[Problem to solve] If a line in the entries below includes the string "Development", copy it out.

BEGIN

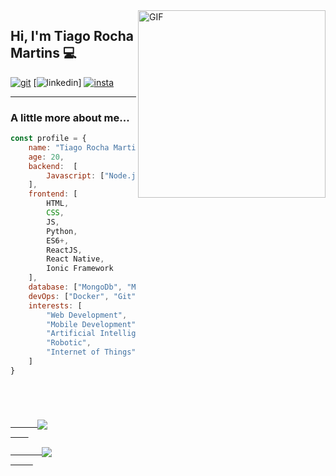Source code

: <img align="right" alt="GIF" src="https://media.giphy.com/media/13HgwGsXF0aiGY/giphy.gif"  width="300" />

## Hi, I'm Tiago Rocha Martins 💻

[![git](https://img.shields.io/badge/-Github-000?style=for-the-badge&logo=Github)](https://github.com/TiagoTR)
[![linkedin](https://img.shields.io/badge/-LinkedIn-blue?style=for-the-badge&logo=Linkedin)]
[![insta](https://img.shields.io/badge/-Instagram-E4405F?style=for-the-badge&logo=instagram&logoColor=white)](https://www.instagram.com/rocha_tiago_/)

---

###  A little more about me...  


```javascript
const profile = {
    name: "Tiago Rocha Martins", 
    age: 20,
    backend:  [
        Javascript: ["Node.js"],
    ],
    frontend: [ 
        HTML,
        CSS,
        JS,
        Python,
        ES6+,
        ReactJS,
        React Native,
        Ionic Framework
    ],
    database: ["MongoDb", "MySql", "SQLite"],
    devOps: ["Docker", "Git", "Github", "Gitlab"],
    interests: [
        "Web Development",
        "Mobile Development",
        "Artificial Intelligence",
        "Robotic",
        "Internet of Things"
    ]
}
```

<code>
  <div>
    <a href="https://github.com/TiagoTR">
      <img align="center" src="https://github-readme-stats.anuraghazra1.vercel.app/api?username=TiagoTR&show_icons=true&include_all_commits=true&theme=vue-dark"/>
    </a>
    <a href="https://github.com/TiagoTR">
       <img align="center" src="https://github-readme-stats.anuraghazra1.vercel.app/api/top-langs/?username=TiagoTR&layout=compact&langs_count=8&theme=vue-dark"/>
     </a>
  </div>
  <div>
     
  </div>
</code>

END

[Response to this exercise]
        "Web Development",
        "Mobile Development",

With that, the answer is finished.